[Opening Task input section]

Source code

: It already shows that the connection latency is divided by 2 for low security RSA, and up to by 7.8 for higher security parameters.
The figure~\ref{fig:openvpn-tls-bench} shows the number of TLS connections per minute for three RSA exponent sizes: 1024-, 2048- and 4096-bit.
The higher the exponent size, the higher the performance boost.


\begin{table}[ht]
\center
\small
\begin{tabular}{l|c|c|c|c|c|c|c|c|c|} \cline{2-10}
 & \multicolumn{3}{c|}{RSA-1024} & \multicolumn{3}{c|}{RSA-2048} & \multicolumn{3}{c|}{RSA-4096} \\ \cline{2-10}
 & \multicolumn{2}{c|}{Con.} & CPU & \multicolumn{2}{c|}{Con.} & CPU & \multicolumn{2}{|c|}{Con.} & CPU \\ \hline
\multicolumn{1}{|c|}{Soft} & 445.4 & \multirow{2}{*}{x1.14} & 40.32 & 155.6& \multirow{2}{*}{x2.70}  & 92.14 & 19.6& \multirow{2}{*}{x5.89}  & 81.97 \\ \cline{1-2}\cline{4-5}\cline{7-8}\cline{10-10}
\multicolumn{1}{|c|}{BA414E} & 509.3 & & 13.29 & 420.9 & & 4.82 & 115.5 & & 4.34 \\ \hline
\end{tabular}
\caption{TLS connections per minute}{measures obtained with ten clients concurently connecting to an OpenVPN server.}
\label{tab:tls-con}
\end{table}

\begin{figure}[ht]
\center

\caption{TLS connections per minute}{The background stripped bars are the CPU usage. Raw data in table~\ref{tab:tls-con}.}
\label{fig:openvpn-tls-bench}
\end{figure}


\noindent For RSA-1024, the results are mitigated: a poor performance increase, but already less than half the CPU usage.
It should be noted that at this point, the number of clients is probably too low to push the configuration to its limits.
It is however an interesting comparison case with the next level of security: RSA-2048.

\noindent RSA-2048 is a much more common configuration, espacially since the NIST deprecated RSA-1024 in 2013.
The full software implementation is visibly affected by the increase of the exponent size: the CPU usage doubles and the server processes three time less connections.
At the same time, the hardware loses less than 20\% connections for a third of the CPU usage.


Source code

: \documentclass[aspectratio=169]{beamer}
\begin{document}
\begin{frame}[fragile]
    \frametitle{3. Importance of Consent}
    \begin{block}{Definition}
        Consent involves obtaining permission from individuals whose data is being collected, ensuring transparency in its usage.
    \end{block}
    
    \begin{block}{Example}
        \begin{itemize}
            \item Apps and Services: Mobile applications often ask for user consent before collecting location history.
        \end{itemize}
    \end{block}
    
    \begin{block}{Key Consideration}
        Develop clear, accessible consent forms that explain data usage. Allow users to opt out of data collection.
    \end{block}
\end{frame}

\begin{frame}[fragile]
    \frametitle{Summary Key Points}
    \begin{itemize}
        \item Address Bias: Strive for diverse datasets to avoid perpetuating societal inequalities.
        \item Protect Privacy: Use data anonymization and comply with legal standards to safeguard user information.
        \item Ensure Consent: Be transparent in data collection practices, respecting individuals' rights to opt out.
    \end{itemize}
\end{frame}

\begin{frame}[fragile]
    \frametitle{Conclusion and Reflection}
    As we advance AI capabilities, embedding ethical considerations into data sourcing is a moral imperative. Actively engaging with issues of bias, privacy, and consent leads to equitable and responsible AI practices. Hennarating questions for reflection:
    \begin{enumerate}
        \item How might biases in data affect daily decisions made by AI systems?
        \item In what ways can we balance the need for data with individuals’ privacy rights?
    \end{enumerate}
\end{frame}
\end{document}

[Closing Task input section]

• _Exercise aim_: Retype the data in full and match it exactly.

• _Result of the task_:
Source code

: It already shows that the connection latency is divided by 2 for low security RSA, and up to by 7.8 for higher security parameters.
The figure~\ref{fig:openvpn-tls-bench} shows the number of TLS connections per minute for three RSA exponent sizes: 1024-, 2048- and 4096-bit.
The higher the exponent size, the higher the performance boost.


\begin{table}[ht]
\center
\small
\begin{tabular}{l|c|c|c|c|c|c|c|c|c|} \cline{2-10}
 & \multicolumn{3}{c|}{RSA-1024} & \multicolumn{3}{c|}{RSA-2048} & \multicolumn{3}{c|}{RSA-4096} \\ \cline{2-10}
 & \multicolumn{2}{c|}{Con.} & CPU & \multicolumn{2}{c|}{Con.} & CPU & \multicolumn{2}{|c|}{Con.} & CPU \\ \hline
\multicolumn{1}{|c|}{Soft} & 445.4 & \multirow{2}{*}{x1.14} & 40.32 & 155.6& \multirow{2}{*}{x2.70}  & 92.14 & 19.6& \multirow{2}{*}{x5.89}  & 81.97 \\ \cline{1-2}\cline{4-5}\cline{7-8}\cline{10-10}
\multicolumn{1}{|c|}{BA414E} & 509.3 & & 13.29 & 420.9 & & 4.82 & 115.5 & & 4.34 \\ \hline
\end{tabular}
\caption{TLS connections per minute}{measures obtained with ten clients concurently connecting to an OpenVPN server.}
\label{tab:tls-con}
\end{table}

\begin{figure}[ht]
\center

\caption{TLS connections per minute}{The background stripped bars are the CPU usage. Raw data in table~\ref{tab:tls-con}.}
\label{fig:openvpn-tls-bench}
\end{figure}


\noindent For RSA-1024, the results are mitigated: a poor performance increase, but already less than half the CPU usage.
It should be noted that at this point, the number of clients is probably too low to push the configuration to its limits.
It is however an interesting comparison case with the next level of security: RSA-2048.

\noindent RSA-2048 is a much more common configuration, espacially since the NIST deprecated RSA-1024 in 2013.
The full software implementation is visibly affected by the increase of the exponent size: the CPU usage doubles and the server processes three time less connections.
At the same time, the hardware loses less than 20\% connections for a third of the CPU usage.


Source code

: \documentclass[aspectratio=169]{beamer}
\begin{document}
\begin{frame}[fragile]
    \frametitle{3. Importance of Consent}
    \begin{block}{Definition}
        Consent involves obtaining permission from individuals whose data is being collected, ensuring transparency in its usage.
    \end{block}
    
    \begin{block}{Example}
        \begin{itemize}
            \item Apps and Services: Mobile applications often ask for user consent before collecting location history.
        \end{itemize}
    \end{block}
    
    \begin{block}{Key Consideration}
        Develop clear, accessible consent forms that explain data usage. Allow users to opt out of data collection.
    \end{block}
\end{frame}

\begin{frame}[fragile]
    \frametitle{Summary Key Points}
    \begin{itemize}
        \item Address Bias: Strive for diverse datasets to avoid perpetuating societal inequalities.
        \item Protect Privacy: Use data anonymization and comply with legal standards to safeguard user information.
        \item Ensure Consent: Be transparent in data collection practices, respecting individuals' rights to opt out.
    \end{itemize}
\end{frame}

\begin{frame}[fragile]
    \frametitle{Conclusion and Reflection}
    As we advance AI capabilities, embedding ethical considerations into data sourcing is a moral imperative. Actively engaging with issues of bias, privacy, and consent leads to equitable and responsible AI practices. Hennarating questions for reflection:
    \begin{enumerate}
        \item How might biases in data affect daily decisions made by AI systems?
        \item In what ways can we balance the need for data with individuals’ privacy rights?
    \end{enumerate}
\end{frame}
\end{document}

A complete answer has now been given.